Contractual Rights after Employment
Generally speaking termination of employment brings all contractual employment rights to an end. But this is not always the case. Many contracts of employment have clauses that are written to survive the end of the contract. Most often they are for the employer's benefit, such as confidentiality , for example, or restrictive covenants seeking to stop the ex-employee from working for a competitor or poaching colleagues and clients. Restrictive covenants will only be enforceable if they are reasonable and the presumption is that they are not unless the employer can show them to be reasonable.
But if the employer is in breach of contract in terminating the employees contract, it maybe that he will not be able to rely on clauses that benefit him Ð the legal principle of not being able to deprive an employee of rights by relying on your own breach of contract (otherwise known as not having the best of both worlds). The issue came up in Levett v Biotrace LELR 37 when Mr Levett was able to rely on valuable share options after he was wrongfully dismissed.
In a similar way, events taking place after an unfair dismissal can also benefit the ex-employee in terms of compensation.
In Leonard v Strathclyde Buses Ltd the Court of Sessions considered the issue of compensation to be awarded where employees held shares in the company which had to be sold back upon termination. Shortly after the termination and the sell-back the shares significantly increased in value, a windfall the ex-employees could not benefit from because they had been dismissed - unfairly in the judgement of the original Employment tribunal hearing the case.
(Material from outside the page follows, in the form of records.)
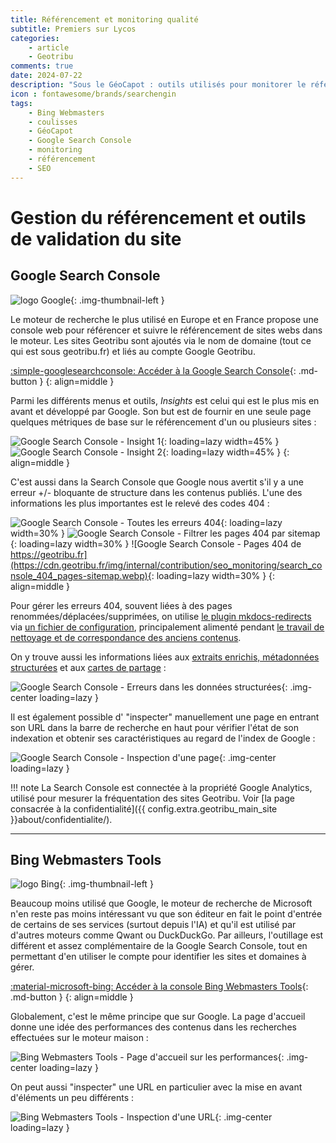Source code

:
 ```yaml
---
title: Référencement et monitoring qualité
subtitle: Premiers sur Lycos
categories:
    - article
    - Geotribu
comments: true
date: 2024-07-22
description: "Sous le GéoCapot : outils utilisés pour monitorer le référencement et la qualité des sites de Geotribu."
icon : fontawesome/brands/searchengin
tags:
    - Bing Webmasters
    - coulisses
    - GéoCapot
    - Google Search Console
    - monitoring
    - référencement
    - SEO
---
```


# Gestion du référencement et outils de validation du site

## Google Search Console

![logo Google](https://cdn.geotribu.fr/img/logos-icones/entreprises_association/google/google.webp){: .img-thumbnail-left }

Le moteur de recherche le plus utilisé en Europe et en France propose une console web pour référencer et suivre le référencement de sites webs dans le moteur. Les sites Geotribu sont ajoutés via le nom de domaine (tout ce qui est sous geotribu.fr) et liés au compte Google Geotribu.

[:simple-googlesearchconsole: Accéder à la Google Search Console](https://search.google.com/search-console/){: .md-button }
{: align=middle }

Parmi les différents menus et outils, _Insights_ est celui qui est le plus mis en avant et développé par Google. Son but est de fournir en une seule page quelques métriques de base sur le référencement d'un ou plusieurs sites :

![Google Search Console - Insight 1](https://cdn.geotribu.fr/img/internal/contribution/seo_monitoring/search_console_insight_00.webp){: loading=lazy width=45% }
![Google Search Console - Insight 2](https://cdn.geotribu.fr/img/internal/contribution/seo_monitoring/search_console_insight_01.webp){: loading=lazy width=45% }
{: align=middle }

C'est aussi dans la Search Console que Google nous avertit s'il y a une erreur +/- bloquante de structure dans les contenus publiés. L'une des informations les plus importantes est le relevé des codes 404 :

![Google Search Console - Toutes les erreurs 404](https://cdn.geotribu.fr/img/internal/contribution/seo_monitoring/search_console_404.webp){: loading=lazy width=30% }
![Google Search Console - Filtrer les pages 404 par sitemap](https://cdn.geotribu.fr/img/internal/contribution/seo_monitoring/search_console_404_filtre.webp){: loading=lazy width=30% }
![Google Search Console - Pages 404 de https://geotribu.fr](https://cdn.geotribu.fr/img/internal/contribution/seo_monitoring/search_console_404_pages-sitemap.webp){: loading=lazy width=30% }
{: align=middle }

Pour gérer les erreurs 404, souvent liées à des pages renommées/déplacées/supprimées, on utilise [le plugin mkdocs-redirects](https://github.com/mkdocs/mkdocs-redirects) via [un fichier de configuration](https://github.com/geotribu/website/blob/master/config/plugins_redirections.yml), principalement alimenté pendant [le travail de nettoyage et de correspondance des anciens contenus](https://github.com/geotribu/website/issues/443).

On y trouve aussi les informations liées aux [extraits enrichis, métadonnées structurées](seo_extraits_enrichis.md) et aux [cartes de partage](social_cards.md) :

![Google Search Console - Erreurs dans les données structurées](https://cdn.geotribu.fr/img/internal/contribution/seo_monitoring/search_console_rich-snippets_erreurs.png){: .img-center loading=lazy }

Il est également possible d' "inspecter" manuellement une page en entrant son URL dans la barre de recherche en haut pour vérifier l'état de son indexation et obtenir ses caractéristiques au regard de l'index de Google :

![Google Search Console - Inspection d'une page](https://cdn.geotribu.fr/img/internal/contribution/seo_monitoring/search_console_inspection_page.png){: .img-center loading=lazy }

!!! note
    La Search Console est connectée à la propriété Google Analytics, utilisé pour mesurer la fréquentation des sites Geotribu. Voir [la page consacrée à la confidentialité]({{ config.extra.geotribu_main_site }}about/confidentialite/).

----

## Bing Webmasters Tools

![logo Bing](https://cdn.geotribu.fr/img/logos-icones/entreprises_association/bing.webp){: .img-thumbnail-left }

Beaucoup moins utilisé que Google, le moteur de recherche de Microsoft n'en reste pas moins intéressant vu que son éditeur en fait le point d'entrée de certains de ses services (surtout depuis l'IA) et qu'il est utilisé par d'autres moteurs comme Qwant ou DuckDuckGo.
Par ailleurs, l'outillage est différent et assez complémentaire de la Google Search Console, tout en permettant d'en utiliser le compte pour identifier les sites et domaines à gérer.

[:material-microsoft-bing: Accéder à la console Bing Webmasters Tools](https://www.bing.com/webmasters/searchperf?siteUrl=https://geotribu.fr/){: .md-button }
{: align=middle }

Globalement, c'est le même principe que sur Google. La page d'accueil donne une idée des performances des contenus dans les recherches effectuées sur le moteur maison :

![Bing Webmasters Tools - Page d'accueil sur les performances](https://cdn.geotribu.fr/img/internal/contribution/seo_monitoring/bing_webmasters_tools_perfs.webp){: .img-center loading=lazy }

On peut aussi "inspecter" une URL en particulier avec la mise en avant d'éléments un peu différents :

![Bing Webmasters Tools - Inspection d'une URL](https://cdn.geotribu.fr/img/internal/contribution/seo_monitoring/bing_webmasters_tools_page-erreur-titre-trop-long.webp){: .img-center loading=lazy }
The tribunal awarded compensation for the loss of share value. The Respondents appealed on the basis that the rise could not have been contemplated at the time of dismissal and came about because of acts of a third party - which had purchased the company thus leading to the increased share value. The EAT held that the loss was too remote and could not be awarded. The Court of Sessions overturned that decision and restored the original ET ruling. In their view an employment tribunal had to award what was just and equitable taking into account the loss sustained by the employee as a result of the termination. If their employment had not been terminated unfairly and they had remained in employment then they would have benefited from the windfall. It was clearly within the tribunal's discretion to award compensation for the loss they sustained.
Even where the contract is silent, ex-employees must keep secret some types of confidential information that they have learnt from their employer.
Conclusion
So, end of employment may not be the end of story. What happens after employment has ended can give rise to legal rights. Sex discrimination victimisation is definitively covered following the Coote case. The principle may extend to post employment victimisation for the exercise of other Directive rights.
Where terms of a contract which give a benefit to the employee end on termination of employment, if the employer wrongfully dismisses the employee those terms may survive the contract. Where an employee is unfairly dismissed, events subsequent to termination may affect compensation levels such as pay increases that the sacked employee would have received or an increase in share price value where the employee owned shares that had to be sold back to the company on termination.
With references, union officials may seek to negotiate a contractual right to a reference to avoid the problem of the lack of common law duty for an employer to provide former employees with references. But if the employer does give a reference he must take reasonable care in ensuring its accuracy.